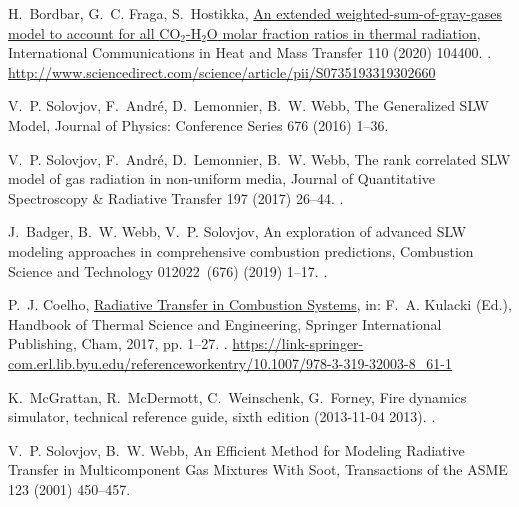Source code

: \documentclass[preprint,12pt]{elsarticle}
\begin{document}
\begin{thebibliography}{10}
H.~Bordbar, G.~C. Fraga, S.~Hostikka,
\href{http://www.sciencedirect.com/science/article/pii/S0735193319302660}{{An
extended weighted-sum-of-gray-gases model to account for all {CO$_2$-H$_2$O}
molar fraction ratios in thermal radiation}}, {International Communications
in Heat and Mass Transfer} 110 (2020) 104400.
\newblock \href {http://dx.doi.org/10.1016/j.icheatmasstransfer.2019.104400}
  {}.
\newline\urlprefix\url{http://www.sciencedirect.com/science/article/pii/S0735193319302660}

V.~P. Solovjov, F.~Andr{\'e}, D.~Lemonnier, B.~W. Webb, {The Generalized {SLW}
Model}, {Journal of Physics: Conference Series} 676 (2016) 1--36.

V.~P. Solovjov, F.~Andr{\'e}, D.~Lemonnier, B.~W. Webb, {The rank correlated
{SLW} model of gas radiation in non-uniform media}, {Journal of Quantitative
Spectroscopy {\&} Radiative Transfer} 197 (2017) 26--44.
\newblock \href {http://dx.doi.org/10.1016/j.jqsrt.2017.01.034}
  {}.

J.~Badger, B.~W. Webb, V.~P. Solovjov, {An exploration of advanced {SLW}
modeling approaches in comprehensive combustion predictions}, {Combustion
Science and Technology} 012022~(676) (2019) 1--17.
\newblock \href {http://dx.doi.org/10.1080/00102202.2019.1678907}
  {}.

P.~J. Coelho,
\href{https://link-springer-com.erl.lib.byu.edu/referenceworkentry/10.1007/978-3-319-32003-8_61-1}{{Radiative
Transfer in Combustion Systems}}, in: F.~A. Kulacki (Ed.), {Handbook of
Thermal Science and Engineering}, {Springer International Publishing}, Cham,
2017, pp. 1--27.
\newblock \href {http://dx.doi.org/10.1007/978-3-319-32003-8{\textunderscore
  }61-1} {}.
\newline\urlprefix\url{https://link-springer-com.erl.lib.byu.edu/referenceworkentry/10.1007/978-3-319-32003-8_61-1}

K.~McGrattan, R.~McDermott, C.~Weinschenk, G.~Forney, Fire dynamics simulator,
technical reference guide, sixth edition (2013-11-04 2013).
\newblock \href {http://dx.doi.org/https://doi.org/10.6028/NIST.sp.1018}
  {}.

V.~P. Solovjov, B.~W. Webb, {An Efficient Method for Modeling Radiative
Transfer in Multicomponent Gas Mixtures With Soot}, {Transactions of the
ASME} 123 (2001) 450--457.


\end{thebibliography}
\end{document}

+===+

Task to carry out
The answer must be an exact reproduction of the records, with every picture left out.

Task response
Source code

: \documentclass[preprint,12pt]{elsarticle}
\begin{document}
\begin{thebibliography}{10}
H.~Bordbar, G.~C. Fraga, S.~Hostikka,
\href{http://www.sciencedirect.com/science/article/pii/S0735193319302660}{{An
extended weighted-sum-of-gray-gases model to account for all {CO$_2$-H$_2$O}
molar fraction ratios in thermal radiation}}, {International Communications
in Heat and Mass Transfer} 110 (2020) 104400.
\newblock \href {http://dx.doi.org/10.1016/j.icheatmasstransfer.2019.104400}
  {}.
\newline\urlprefix\url{http://www.sciencedirect.com/science/article/pii/S0735193319302660}

V.~P. Solovjov, F.~Andr{\'e}, D.~Lemonnier, B.~W. Webb, {The Generalized {SLW}
Model}, {Journal of Physics: Conference Series} 676 (2016) 1--36.

V.~P. Solovjov, F.~Andr{\'e}, D.~Lemonnier, B.~W. Webb, {The rank correlated
{SLW} model of gas radiation in non-uniform media}, {Journal of Quantitative
Spectroscopy {\&} Radiative Transfer} 197 (2017) 26--44.
\newblock \href {http://dx.doi.org/10.1016/j.jqsrt.2017.01.034}
  {}.

J.~Badger, B.~W. Webb, V.~P. Solovjov, {An exploration of advanced {SLW}
modeling approaches in comprehensive combustion predictions}, {Combustion
Science and Technology} 012022~(676) (2019) 1--17.
\newblock \href {http://dx.doi.org/10.1080/00102202.2019.1678907}
  {}.

P.~J. Coelho,
\href{https://link-springer-com.erl.lib.byu.edu/referenceworkentry/10.1007/978-3-319-32003-8_61-1}{{Radiative
Transfer in Combustion Systems}}, in: F.~A. Kulacki (Ed.), {Handbook of
Thermal Science and Engineering}, {Springer International Publishing}, Cham,
2017, pp. 1--27.
\newblock \href {http://dx.doi.org/10.1007/978-3-319-32003-8{\textunderscore
  }61-1} {}.
\newline\urlprefix\url{https://link-springer-com.erl.lib.byu.edu/referenceworkentry/10.1007/978-3-319-32003-8_61-1}

K.~McGrattan, R.~McDermott, C.~Weinschenk, G.~Forney, Fire dynamics simulator,
technical reference guide, sixth edition (2013-11-04 2013).
\newblock \href {http://dx.doi.org/https://doi.org/10.6028/NIST.sp.1018}
  {}.

V.~P. Solovjov, B.~W. Webb, {An Efficient Method for Modeling Radiative
Transfer in Multicomponent Gas Mixtures With Soot}, {Transactions of the
ASME} 123 (2001) 450--457.


\end{thebibliography}
\end{document}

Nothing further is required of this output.